§ ACTIVITY:
Please show each line of the listing where "Property" is present.
----- PROVIDED RECORDS -----
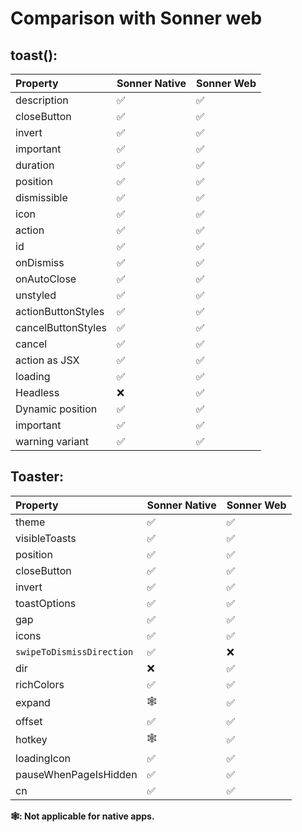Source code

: # Comparison with Sonner web

## toast():

| Property           | Sonner Native | Sonner Web |
| :----------------- | ------------- | ---------- |
| description        | ✅            | ✅         |
| closeButton        | ✅            | ✅         |
| invert             | ✅            | ✅         |
| important          | ✅            | ✅         |
| duration           | ✅            | ✅         |
| position           | ✅            | ✅         |
| dismissible        | ✅            | ✅         |
| icon               | ✅            | ✅         |
| action             | ✅            | ✅         |
| id                 | ✅            | ✅         |
| onDismiss          | ✅            | ✅         |
| onAutoClose        | ✅            | ✅         |
| unstyled           | ✅            | ✅         |
| actionButtonStyles | ✅            | ✅         |
| cancelButtonStyles | ✅            | ✅         |
| cancel             | ✅            | ✅         |
| action as JSX      | ✅            | ✅         |
| loading            | ✅            | ✅         |
| Headless           | ❌            | ✅         |
| Dynamic position   | ✅            | ✅         |
| important          | ✅            | ✅         |
| warning variant    | ✅            | ✅         |

## Toaster:

| Property                  | Sonner Native | Sonner Web |
| :------------------------ | ------------- | ---------- |
| theme                     | ✅            | ✅         |
| visibleToasts             | ✅            | ✅         |
| position                  | ✅            | ✅         |
| closeButton               | ✅            | ✅         |
| invert                    | ✅            | ✅         |
| toastOptions              | ✅            | ✅         |
| gap                       | ✅            | ✅         |
| icons                     | ✅            | ✅         |
| `swipeToDismissDirection` | ✅            | ❌         |
| dir                       | ❌            | ✅         |
| richColors                | ✅            | ✅         |
| expand                    | 🕸️            | ✅         |
| offset                    | ✅            | ✅         |
| hotkey                    | 🕸️            | ✅         |
| loadingIcon               | ✅            | ✅         |
| pauseWhenPageIsHidden     | ✅            | ✅         |
| cn                        | ✅            | ✅         |

**🕸️: Not applicable for native apps.**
-----
§ THE COMPLETED TASK:
| Property           | Sonner Native | Sonner Web |
| Property                  | Sonner Native | Sonner Web |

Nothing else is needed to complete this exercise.